→ What is expected
Read through the data, and wherever a line holds the word "standard", write that line out.

(Extracted data entries)

Start of Block

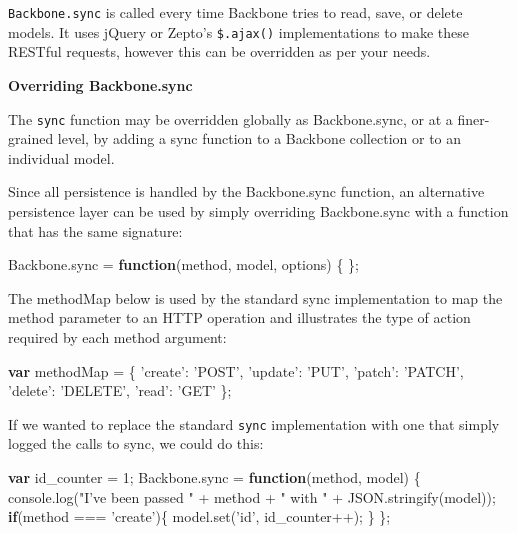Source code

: \documentclass[9pt]{book}
\newenvironment{Shaded}{}{}
\newcommand{\KeywordTok}[1]{\textcolor[rgb]{0.00,0.44,0.13}{\textbf{{#1}}}}
\newcommand{\DecValTok}[1]{\textcolor[rgb]{0.25,0.63,0.44}{{#1}}}
\newcommand{\StringTok}[1]{\textcolor[rgb]{0.25,0.44,0.63}{{#1}}}
\newcommand{\OtherTok}[1]{\textcolor[rgb]{0.00,0.44,0.13}{{#1}}}
\newcommand{\FunctionTok}[1]{\textcolor[rgb]{0.02,0.16,0.49}{{#1}}}
\newcommand{\NormalTok}[1]{{#1}}
\begin{document}
\texttt{Backbone.sync} is called every time Backbone tries to read,
save, or delete models. It uses jQuery or Zepto's \texttt{\$.ajax()}
implementations to make these RESTful requests, however this can be
overridden as per your needs.

\textbf{Overriding Backbone.sync}

The \texttt{sync} function may be overridden globally as Backbone.sync,
or at a finer-grained level, by adding a sync function to a Backbone
collection or to an individual model.

Since all persistence is handled by the Backbone.sync function, an
alternative persistence layer can be used by simply overriding
Backbone.sync with a function that has the same signature:

\begin{Shaded}
\begin{Highlighting}[]
\OtherTok{Backbone}\NormalTok{.}\FunctionTok{sync} \NormalTok{= }\KeywordTok{function}\NormalTok{(method, model, options) \{}
\NormalTok{\};}
\end{Highlighting}
\end{Shaded}

The methodMap below is used by the standard sync implementation to map
the method parameter to an HTTP operation and illustrates the type of
action required by each method argument:

\begin{Shaded}
\begin{Highlighting}[]
\KeywordTok{var} \NormalTok{methodMap = \{}
  \StringTok{'create'}\NormalTok{: }\StringTok{'POST'}\NormalTok{,}
  \StringTok{'update'}\NormalTok{: }\StringTok{'PUT'}\NormalTok{,}
  \StringTok{'patch'}\NormalTok{:  }\StringTok{'PATCH'}\NormalTok{,}
  \StringTok{'delete'}\NormalTok{: }\StringTok{'DELETE'}\NormalTok{,}
  \StringTok{'read'}\NormalTok{:   }\StringTok{'GET'}
\NormalTok{\};}
\end{Highlighting}
\end{Shaded}

If we wanted to replace the standard \texttt{sync} implementation with
one that simply logged the calls to sync, we could do this:

\begin{Shaded}
\begin{Highlighting}[]
\KeywordTok{var} \NormalTok{id_counter = }\DecValTok{1}\NormalTok{;}
\OtherTok{Backbone}\NormalTok{.}\FunctionTok{sync} \NormalTok{= }\KeywordTok{function}\NormalTok{(method, model) \{}
  \OtherTok{console}\NormalTok{.}\FunctionTok{log}\NormalTok{(}\StringTok{"I've been passed "} \NormalTok{+ method + }\StringTok{" with "} \NormalTok{+ }\OtherTok{JSON}\NormalTok{.}\FunctionTok{stringify}\NormalTok{(model));}
  \KeywordTok{if}\NormalTok{(method === }\StringTok{'create'}\NormalTok{)\{ }\OtherTok{model}\NormalTok{.}\FunctionTok{set}\NormalTok{(}\StringTok{'id'}\NormalTok{, id_counter++); \}}
\NormalTok{\};}
\end{Highlighting}
\end{Shaded}
\end{document}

End of Block

→ Expected answer
The methodMap below is used by the standard sync implementation to map
If we wanted to replace the standard \texttt{sync} implementation with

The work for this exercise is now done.